───── Extracted data ─────
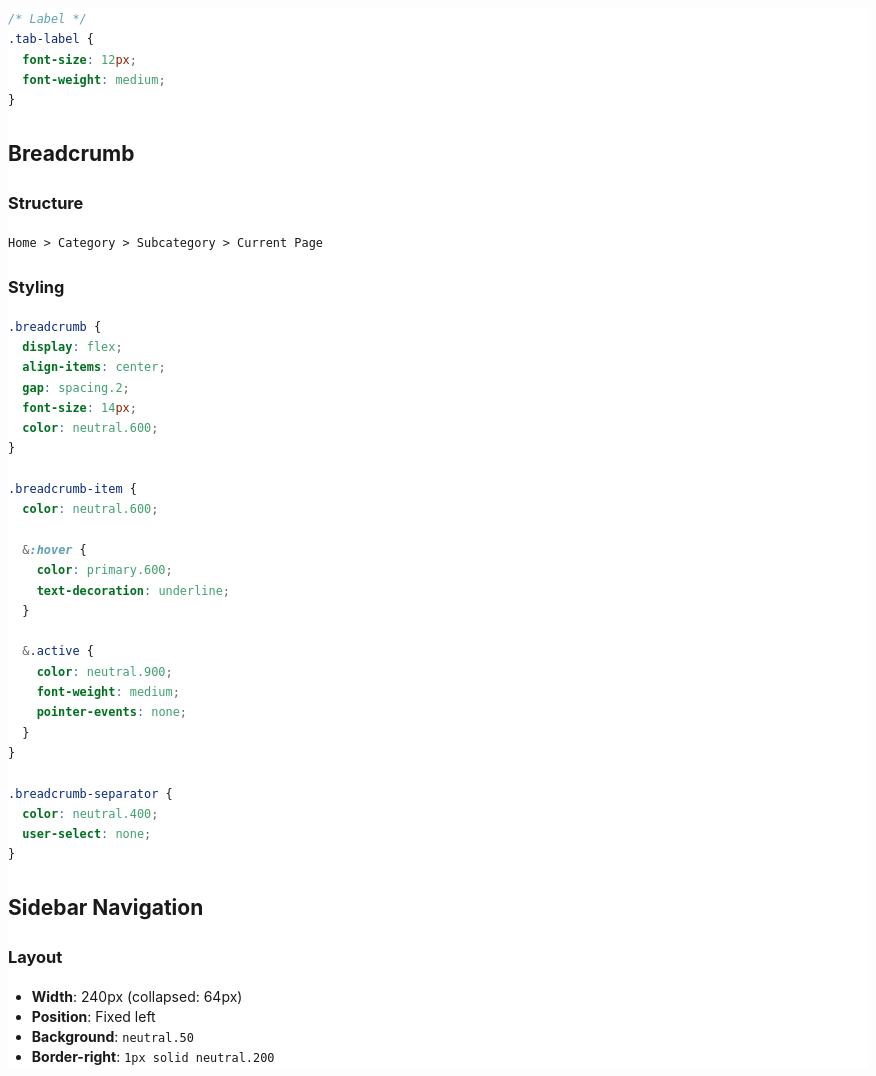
 ```css
/* Label */
.tab-label {
  font-size: 12px;
  font-weight: medium;
}
```

## Breadcrumb

### Structure
```
Home > Category > Subcategory > Current Page
```

### Styling
```css
.breadcrumb {
  display: flex;
  align-items: center;
  gap: spacing.2;
  font-size: 14px;
  color: neutral.600;
}

.breadcrumb-item {
  color: neutral.600;
  
  &:hover {
    color: primary.600;
    text-decoration: underline;
  }
  
  &.active {
    color: neutral.900;
    font-weight: medium;
    pointer-events: none;
  }
}

.breadcrumb-separator {
  color: neutral.400;
  user-select: none;
}
```

## Sidebar Navigation

### Layout
- **Width**: 240px (collapsed: 64px)
- **Position**: Fixed left
- **Background**: `neutral.50`
- **Border-right**: `1px solid neutral.200`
─────
__Exercise aim__
A word-for-word retyping of every record is required, without the pictures.

__The completed task__
 ```css
/* Label */
.tab-label {
  font-size: 12px;
  font-weight: medium;
}
```

## Breadcrumb

### Structure
```
Home > Category > Subcategory > Current Page
```

### Styling
```css
.breadcrumb {
  display: flex;
  align-items: center;
  gap: spacing.2;
  font-size: 14px;
  color: neutral.600;
}

.breadcrumb-item {
  color: neutral.600;
  
  &:hover {
    color: primary.600;
    text-decoration: underline;
  }
  
  &.active {
    color: neutral.900;
    font-weight: medium;
    pointer-events: none;
  }
}

.breadcrumb-separator {
  color: neutral.400;
  user-select: none;
}
```

## Sidebar Navigation

### Layout
- **Width**: 240px (collapsed: 64px)
- **Position**: Fixed left
- **Background**: `neutral.50`
- **Border-right**: `1px solid neutral.200`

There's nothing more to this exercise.